Le 16 décembre 2025, le Parquet national financier (PNF) a franchi une nouvelle étape décisive dans l’un des volets les plus sensibles de la galaxie judiciaire entourant Nicolas Sarkozy. Dans un communiqué officiel, il a requis le renvoi devant le tribunal correctionnel de l’ancien président de la République, de son épouse Carla Bruni-Sarkozy, de la communicante Michèle Marchand, dite « Mimi Marchand », ainsi que de huit autres personnes. Cette procédure concerne l’enquête portant sur la rétractation jugée suspecte de Ziad Takieddine, témoin clé du dossier du présumé financement libyen de la campagne présidentielle de 2007.
Intermédiaire franco-libanais décédé en septembre 2025 à l’âge de 75 ans des suites d’une longue maladie, Ziad Takieddine avait, dans un premier temps, lourdement mis en cause Nicolas Sarkozy. Entre 2011 et 2016, il affirmait avoir personnellement acheminé jusqu’à cinq millions d’euros en espèces, remis à Claude Guéant, ancien directeur de cabinet de l’ex-chef de l’État, et parfois directement à Nicolas Sarkozy alors ministre de l’Intérieur.
Toutefois, en novembre 2020, un spectaculaire revirement vient bouleverser l’enquête. Lors d’une interview réalisée au Liban pour Paris Match, organisée par Michèle Marchand, Takieddine se rétracte publiquement et retire l’ensemble de ses accusations, assurant ne disposer d’« aucune preuve » contre Nicolas Sarkozy. Ce coup de théâtre, survenu alors que l’enquête judiciaire battait son plein, est rapidement qualifié par certains enquêteurs d’« opération Sauvez Sarko ». Quelques mois plus tard, l’intermédiaire reviendra une nouvelle fois sur ses déclarations, réaffirmant ses accusations initiales avant son décès.
Pour les magistrats instructeurs, cette volte-face de 2020 ne serait en rien spontanée. Le PNF soupçonne au contraire une manœuvre concertée, possiblement contre rémunération ou promesses d’avantages, impliquant plusieurs intermédiaires, tant au Liban qu’en France, dans le but d’affaiblir la procédure judiciaire en cours.
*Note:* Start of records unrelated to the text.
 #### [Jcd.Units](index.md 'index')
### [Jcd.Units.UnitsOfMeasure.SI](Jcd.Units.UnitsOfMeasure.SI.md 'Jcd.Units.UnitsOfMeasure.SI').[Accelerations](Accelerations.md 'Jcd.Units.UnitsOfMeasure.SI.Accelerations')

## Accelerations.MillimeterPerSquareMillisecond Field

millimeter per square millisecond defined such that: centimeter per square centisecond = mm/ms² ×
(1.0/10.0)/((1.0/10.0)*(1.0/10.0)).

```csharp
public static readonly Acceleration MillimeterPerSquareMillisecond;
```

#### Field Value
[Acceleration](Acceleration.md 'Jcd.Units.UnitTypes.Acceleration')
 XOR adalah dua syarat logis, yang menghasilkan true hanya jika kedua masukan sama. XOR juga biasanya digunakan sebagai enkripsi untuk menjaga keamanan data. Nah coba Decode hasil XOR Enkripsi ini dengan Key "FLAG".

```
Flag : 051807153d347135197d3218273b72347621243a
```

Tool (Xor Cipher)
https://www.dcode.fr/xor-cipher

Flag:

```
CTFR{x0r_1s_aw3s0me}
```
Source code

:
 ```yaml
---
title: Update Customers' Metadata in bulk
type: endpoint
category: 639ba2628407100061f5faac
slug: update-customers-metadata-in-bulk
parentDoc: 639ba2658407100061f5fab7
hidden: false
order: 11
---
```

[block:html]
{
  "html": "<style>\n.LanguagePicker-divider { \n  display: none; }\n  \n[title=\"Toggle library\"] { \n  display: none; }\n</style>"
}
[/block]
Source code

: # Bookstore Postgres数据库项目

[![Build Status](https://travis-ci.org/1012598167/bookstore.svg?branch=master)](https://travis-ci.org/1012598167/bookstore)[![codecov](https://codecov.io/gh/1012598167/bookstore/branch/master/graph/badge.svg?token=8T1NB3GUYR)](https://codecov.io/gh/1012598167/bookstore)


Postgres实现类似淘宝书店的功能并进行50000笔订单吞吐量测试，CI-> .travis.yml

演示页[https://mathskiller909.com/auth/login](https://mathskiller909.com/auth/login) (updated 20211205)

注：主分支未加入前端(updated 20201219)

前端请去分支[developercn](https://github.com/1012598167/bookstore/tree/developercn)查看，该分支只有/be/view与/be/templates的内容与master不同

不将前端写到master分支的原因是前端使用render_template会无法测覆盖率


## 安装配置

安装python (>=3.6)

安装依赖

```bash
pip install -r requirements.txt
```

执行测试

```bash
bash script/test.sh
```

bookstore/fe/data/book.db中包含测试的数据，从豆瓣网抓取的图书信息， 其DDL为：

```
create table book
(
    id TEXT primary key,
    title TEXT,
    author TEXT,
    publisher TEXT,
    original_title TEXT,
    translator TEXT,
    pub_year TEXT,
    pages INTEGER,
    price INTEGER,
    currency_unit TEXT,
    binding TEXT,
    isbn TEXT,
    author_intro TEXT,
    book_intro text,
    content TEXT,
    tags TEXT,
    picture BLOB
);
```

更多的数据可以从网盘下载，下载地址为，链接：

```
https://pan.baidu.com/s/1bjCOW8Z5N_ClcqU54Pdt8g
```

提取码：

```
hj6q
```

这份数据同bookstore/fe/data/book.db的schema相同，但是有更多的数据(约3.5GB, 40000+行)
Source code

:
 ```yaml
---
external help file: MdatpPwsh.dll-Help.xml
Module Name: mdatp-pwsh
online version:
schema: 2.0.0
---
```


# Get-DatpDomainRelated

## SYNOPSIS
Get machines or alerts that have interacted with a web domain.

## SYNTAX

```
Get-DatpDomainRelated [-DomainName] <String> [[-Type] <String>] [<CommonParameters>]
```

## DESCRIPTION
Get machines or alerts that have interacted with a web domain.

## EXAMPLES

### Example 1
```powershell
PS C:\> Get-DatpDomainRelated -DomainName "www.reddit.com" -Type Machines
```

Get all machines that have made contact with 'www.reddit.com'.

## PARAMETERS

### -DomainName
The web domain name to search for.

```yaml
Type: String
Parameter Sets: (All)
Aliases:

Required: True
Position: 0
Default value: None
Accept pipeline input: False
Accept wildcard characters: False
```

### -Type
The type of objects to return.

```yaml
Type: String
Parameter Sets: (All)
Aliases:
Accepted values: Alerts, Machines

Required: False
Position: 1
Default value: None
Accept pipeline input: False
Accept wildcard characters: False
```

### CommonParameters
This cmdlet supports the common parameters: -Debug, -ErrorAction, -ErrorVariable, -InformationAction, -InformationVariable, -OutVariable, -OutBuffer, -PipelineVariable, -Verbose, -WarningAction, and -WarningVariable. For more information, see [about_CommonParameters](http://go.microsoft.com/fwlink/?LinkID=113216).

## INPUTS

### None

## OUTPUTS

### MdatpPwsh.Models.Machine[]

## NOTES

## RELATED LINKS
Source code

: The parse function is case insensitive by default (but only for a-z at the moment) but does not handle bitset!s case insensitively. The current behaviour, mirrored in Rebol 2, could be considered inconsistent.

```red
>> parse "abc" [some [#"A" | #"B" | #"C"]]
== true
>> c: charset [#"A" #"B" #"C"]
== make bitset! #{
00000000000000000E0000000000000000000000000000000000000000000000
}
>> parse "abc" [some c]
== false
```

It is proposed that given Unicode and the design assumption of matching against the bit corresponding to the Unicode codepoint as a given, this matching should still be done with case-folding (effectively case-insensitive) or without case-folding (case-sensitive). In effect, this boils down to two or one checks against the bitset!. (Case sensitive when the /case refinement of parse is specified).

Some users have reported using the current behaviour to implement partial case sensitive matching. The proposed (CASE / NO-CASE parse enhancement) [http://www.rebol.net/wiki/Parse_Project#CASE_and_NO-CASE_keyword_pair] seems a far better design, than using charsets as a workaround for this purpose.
Dans ce contexte, le parquet requiert le renvoi de Nicolas Sarkozy pour association de malfaiteurs en vue de commettre une escroquerie en bande organisée et pour recel de subornation de témoin. Carla Bruni-Sarkozy est, pour sa part, visée uniquement pour la première qualification, le PNF sollicitant un non-lieu partiel concernant le recel de subornation. Michèle Marchand, figure centrale de ce volet de l’enquête, encourt des poursuites plus lourdes : subornation de témoin, association de malfaiteurs en vue d’escroquerie, ainsi que association de malfaiteurs en vue de la corruption de fonctionnaires judiciaires au Liban.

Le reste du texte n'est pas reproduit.